### [Input records]
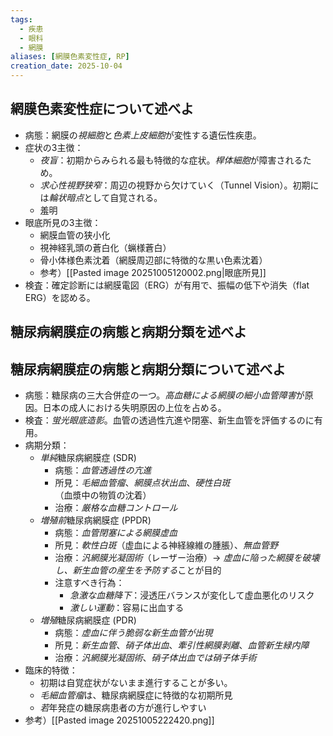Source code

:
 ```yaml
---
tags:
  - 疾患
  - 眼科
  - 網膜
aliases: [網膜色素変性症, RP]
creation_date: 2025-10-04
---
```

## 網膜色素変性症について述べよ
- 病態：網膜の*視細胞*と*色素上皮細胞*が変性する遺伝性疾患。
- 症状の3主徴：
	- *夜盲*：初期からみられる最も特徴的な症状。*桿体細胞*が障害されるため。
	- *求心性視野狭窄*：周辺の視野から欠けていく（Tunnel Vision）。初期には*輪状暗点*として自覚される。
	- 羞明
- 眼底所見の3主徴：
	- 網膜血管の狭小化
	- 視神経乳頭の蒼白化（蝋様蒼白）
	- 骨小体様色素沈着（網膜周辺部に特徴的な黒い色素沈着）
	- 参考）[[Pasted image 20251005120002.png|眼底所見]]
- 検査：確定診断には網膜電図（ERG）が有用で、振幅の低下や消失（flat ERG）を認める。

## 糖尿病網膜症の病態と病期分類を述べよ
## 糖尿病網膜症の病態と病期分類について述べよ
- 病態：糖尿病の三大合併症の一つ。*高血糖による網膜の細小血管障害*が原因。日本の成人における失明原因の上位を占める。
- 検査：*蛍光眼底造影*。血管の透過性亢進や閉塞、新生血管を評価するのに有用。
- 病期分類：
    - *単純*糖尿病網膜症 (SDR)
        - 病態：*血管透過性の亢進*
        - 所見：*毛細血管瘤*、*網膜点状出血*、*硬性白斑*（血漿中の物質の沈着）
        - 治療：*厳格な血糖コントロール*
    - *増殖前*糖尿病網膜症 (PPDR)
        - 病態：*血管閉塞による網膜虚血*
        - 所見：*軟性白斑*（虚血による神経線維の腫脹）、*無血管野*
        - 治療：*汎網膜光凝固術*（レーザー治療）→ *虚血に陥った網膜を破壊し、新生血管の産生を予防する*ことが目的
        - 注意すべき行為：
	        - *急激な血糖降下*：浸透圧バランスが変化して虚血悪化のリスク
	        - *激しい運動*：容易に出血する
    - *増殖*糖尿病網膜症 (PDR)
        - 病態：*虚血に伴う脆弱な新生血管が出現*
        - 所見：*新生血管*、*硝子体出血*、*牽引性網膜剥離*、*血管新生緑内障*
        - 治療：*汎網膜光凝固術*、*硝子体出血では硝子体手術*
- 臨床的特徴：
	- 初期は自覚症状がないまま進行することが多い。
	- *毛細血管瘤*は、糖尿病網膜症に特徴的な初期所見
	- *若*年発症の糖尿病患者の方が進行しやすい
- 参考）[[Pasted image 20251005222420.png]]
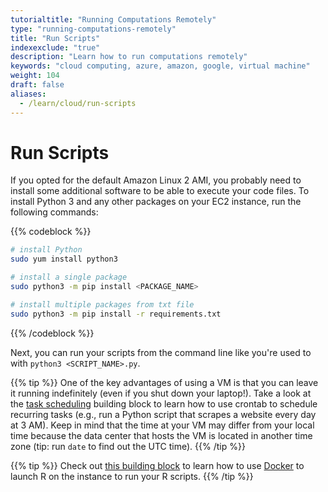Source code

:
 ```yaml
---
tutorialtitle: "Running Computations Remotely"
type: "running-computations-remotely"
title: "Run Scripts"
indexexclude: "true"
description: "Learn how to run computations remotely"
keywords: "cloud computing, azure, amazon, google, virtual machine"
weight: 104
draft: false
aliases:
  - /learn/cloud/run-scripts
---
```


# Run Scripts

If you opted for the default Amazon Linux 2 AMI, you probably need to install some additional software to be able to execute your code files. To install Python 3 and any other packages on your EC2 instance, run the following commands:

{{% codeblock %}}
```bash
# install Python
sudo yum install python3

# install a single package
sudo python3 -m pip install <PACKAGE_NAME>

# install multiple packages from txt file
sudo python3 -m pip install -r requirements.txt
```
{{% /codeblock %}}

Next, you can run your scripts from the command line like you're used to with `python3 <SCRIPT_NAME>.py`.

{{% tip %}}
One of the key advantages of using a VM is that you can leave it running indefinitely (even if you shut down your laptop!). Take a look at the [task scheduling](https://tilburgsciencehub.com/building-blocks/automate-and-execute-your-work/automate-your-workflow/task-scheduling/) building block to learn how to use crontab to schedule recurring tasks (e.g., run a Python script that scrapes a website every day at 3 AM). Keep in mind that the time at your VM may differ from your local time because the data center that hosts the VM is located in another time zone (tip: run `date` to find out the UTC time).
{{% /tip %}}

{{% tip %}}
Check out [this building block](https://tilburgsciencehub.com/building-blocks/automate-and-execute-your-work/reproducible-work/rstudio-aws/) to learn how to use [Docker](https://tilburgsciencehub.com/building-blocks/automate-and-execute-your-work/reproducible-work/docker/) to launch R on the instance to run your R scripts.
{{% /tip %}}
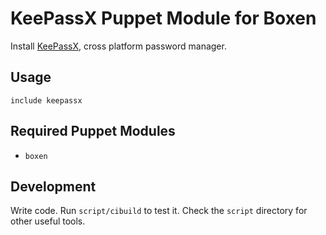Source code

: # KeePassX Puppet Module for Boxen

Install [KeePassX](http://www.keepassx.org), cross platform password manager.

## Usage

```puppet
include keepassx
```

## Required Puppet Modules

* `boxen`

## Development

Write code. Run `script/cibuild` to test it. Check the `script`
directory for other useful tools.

--

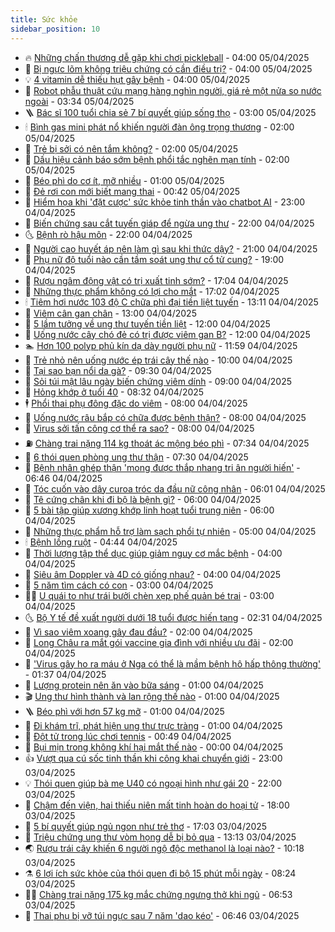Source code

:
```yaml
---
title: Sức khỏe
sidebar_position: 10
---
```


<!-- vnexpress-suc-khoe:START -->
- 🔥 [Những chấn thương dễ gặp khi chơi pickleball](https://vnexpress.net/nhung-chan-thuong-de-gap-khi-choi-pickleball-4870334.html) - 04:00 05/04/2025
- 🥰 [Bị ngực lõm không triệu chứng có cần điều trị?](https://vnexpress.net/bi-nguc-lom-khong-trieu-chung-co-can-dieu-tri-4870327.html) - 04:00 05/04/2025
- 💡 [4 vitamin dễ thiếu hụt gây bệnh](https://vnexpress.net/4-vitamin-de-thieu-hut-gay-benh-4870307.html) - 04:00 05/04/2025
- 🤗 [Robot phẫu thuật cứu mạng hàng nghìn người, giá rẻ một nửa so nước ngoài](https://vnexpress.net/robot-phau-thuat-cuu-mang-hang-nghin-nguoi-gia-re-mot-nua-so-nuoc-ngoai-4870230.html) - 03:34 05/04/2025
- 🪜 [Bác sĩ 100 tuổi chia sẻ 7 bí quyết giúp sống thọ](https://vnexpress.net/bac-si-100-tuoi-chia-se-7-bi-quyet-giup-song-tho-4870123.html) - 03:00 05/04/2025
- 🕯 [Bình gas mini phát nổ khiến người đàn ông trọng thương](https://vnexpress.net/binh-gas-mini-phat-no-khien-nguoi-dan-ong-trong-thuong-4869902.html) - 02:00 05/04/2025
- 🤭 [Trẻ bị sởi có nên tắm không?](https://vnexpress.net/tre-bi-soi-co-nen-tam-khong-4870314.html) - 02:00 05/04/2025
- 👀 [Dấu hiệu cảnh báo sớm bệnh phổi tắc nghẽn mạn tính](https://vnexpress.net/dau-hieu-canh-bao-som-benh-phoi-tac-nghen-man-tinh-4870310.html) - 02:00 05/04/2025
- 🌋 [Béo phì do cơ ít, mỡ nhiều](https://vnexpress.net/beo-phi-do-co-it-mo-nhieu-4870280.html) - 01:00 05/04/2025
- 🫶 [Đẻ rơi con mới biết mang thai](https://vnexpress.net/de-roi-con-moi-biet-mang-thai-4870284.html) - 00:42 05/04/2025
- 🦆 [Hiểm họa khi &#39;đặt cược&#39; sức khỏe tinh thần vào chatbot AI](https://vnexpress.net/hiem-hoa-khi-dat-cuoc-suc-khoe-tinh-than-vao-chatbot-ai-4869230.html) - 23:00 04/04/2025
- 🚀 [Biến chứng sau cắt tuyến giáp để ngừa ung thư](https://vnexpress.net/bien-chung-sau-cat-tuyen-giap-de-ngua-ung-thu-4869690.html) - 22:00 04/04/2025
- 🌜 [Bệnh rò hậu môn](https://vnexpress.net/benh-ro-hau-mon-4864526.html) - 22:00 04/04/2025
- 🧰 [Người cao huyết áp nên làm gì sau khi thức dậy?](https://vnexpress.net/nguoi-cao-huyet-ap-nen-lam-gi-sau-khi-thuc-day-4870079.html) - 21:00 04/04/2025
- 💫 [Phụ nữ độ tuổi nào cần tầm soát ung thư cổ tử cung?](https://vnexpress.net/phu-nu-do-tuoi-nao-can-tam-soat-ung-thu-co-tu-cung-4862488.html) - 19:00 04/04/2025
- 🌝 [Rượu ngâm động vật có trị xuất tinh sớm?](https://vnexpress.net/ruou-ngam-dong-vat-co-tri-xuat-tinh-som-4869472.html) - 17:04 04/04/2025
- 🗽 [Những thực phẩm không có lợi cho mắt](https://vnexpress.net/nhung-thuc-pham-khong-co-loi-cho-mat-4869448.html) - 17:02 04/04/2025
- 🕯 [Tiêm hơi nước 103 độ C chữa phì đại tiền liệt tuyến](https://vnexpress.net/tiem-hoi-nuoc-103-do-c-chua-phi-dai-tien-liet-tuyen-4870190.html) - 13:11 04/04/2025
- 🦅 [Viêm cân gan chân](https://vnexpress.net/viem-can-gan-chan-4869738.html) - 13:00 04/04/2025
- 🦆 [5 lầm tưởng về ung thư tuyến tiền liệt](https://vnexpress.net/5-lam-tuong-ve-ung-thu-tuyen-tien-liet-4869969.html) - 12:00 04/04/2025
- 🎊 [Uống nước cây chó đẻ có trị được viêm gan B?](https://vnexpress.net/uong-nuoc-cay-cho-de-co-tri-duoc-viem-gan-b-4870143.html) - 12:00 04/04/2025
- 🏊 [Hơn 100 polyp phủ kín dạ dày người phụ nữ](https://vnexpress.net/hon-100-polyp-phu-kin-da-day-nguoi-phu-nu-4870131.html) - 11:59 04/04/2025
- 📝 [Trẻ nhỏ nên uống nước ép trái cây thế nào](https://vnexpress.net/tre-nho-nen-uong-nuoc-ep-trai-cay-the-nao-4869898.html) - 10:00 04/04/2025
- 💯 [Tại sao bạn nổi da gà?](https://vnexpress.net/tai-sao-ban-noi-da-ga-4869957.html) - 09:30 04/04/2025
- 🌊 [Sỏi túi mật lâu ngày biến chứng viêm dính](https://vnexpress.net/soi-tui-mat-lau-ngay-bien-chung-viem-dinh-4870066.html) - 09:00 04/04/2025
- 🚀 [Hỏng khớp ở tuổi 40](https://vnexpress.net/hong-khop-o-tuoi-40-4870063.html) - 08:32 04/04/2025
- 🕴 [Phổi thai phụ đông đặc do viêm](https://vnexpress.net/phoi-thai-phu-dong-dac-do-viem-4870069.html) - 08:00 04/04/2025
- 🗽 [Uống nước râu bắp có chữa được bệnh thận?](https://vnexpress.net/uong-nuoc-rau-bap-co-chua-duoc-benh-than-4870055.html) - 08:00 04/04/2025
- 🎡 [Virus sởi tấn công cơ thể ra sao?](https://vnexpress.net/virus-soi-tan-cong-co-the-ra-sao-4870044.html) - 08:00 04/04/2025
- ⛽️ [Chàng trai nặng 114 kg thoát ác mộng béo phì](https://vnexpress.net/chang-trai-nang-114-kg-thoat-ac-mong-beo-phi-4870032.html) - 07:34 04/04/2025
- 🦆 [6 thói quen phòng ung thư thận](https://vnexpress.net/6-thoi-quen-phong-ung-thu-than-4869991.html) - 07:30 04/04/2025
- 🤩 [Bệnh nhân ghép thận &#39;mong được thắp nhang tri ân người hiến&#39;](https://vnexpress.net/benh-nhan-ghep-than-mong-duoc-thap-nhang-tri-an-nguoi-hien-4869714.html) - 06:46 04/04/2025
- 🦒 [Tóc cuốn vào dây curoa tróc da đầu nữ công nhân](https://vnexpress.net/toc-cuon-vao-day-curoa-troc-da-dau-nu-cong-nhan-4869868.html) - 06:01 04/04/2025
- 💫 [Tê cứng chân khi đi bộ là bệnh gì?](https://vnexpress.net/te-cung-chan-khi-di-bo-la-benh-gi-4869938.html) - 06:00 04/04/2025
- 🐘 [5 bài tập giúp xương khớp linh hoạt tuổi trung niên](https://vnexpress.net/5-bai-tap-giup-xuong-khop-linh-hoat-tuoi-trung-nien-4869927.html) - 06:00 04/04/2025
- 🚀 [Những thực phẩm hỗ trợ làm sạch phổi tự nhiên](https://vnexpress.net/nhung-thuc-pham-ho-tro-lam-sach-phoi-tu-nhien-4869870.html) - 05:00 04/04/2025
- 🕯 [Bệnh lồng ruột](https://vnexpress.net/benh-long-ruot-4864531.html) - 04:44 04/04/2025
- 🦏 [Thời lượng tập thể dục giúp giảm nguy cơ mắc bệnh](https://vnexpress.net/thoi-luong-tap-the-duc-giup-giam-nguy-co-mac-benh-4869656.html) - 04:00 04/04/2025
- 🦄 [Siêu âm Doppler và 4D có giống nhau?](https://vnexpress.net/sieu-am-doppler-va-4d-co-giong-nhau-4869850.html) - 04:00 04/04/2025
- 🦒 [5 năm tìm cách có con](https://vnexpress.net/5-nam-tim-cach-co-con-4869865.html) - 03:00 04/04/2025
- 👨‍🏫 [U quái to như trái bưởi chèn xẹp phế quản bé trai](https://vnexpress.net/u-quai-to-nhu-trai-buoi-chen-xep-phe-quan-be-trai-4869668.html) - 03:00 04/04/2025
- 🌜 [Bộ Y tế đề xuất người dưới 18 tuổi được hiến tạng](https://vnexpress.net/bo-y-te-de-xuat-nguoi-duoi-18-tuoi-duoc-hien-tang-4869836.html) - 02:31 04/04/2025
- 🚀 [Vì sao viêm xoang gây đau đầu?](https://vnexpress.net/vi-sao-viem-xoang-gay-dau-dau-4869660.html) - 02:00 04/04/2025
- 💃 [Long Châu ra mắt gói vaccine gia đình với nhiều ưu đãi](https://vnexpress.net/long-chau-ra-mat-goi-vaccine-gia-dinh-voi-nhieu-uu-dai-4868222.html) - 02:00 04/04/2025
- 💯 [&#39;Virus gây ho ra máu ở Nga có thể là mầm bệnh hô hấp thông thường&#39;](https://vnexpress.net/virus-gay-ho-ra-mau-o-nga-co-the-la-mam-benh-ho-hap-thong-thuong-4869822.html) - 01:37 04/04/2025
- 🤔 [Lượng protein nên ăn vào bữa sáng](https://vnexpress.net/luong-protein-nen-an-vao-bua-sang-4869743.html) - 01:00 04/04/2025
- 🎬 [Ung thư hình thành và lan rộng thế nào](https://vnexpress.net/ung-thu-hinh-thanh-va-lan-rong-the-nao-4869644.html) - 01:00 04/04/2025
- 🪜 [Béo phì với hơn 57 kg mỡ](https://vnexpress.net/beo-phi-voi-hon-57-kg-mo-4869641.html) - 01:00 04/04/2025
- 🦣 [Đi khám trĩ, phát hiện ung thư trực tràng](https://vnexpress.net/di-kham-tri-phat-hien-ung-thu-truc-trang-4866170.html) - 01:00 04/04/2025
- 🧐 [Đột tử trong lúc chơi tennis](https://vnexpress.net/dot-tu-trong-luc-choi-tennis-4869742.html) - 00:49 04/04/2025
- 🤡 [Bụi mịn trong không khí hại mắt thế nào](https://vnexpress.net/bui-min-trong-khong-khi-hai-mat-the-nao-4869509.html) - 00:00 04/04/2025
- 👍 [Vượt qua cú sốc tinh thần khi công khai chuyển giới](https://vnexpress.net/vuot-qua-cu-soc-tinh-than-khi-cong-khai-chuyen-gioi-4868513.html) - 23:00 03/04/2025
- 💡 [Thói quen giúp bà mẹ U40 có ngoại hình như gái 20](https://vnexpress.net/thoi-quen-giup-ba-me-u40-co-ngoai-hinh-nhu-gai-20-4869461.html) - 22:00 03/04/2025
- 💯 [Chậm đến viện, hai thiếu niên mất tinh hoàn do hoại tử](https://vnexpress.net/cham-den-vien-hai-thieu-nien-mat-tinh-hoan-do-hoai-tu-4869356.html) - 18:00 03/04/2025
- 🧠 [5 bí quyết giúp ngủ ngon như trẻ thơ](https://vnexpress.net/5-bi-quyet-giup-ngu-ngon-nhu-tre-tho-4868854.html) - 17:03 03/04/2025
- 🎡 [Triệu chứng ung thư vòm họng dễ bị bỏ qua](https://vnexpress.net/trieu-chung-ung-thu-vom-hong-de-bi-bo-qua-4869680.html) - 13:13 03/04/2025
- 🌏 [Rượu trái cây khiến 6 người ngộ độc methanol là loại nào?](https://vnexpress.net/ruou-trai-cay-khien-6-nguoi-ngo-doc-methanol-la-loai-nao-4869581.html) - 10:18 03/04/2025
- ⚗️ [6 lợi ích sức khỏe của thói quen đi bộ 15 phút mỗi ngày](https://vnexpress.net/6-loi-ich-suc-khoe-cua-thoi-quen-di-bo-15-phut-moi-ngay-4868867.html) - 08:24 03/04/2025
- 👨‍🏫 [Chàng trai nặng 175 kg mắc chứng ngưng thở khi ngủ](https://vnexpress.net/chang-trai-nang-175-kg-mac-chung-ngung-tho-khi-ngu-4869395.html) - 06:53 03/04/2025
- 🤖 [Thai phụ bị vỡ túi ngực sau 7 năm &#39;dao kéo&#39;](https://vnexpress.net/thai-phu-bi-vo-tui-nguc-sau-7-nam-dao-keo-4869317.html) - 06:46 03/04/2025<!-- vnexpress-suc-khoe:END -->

---

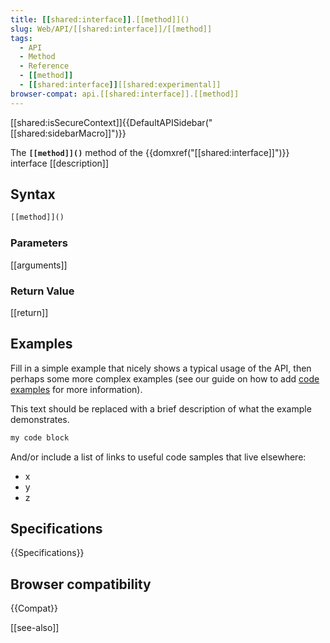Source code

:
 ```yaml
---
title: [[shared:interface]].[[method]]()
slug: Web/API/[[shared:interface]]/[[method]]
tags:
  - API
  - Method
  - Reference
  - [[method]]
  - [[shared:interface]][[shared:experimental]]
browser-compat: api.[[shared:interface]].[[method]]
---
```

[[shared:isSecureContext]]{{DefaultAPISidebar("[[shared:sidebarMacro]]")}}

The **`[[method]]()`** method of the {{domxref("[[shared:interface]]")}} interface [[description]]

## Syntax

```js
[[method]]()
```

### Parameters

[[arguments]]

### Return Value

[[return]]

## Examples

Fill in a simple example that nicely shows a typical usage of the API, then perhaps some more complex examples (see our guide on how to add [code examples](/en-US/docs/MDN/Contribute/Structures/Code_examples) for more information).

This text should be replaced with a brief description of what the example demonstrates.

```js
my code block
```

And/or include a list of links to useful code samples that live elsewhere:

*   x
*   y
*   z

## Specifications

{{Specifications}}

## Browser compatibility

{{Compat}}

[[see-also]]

### [Exercise]
Please copy, exactly as written, every line in the listing above from the line with "- 👨‍🏫 [U quái" up to and including the line with "- 🌜 [Bộ Y tế".

### [Answer area]
- 👨‍🏫 [U quái to như trái bưởi chèn xẹp phế quản bé trai](https://vnexpress.net/u-quai-to-nhu-trai-buoi-chen-xep-phe-quan-be-trai-4869668.html) - 03:00 04/04/2025
- 🌜 [Bộ Y tế đề xuất người dưới 18 tuổi được hiến tạng](https://vnexpress.net/bo-y-te-de-xuat-nguoi-duoi-18-tuoi-duoc-hien-tang-4869836.html) - 02:31 04/04/2025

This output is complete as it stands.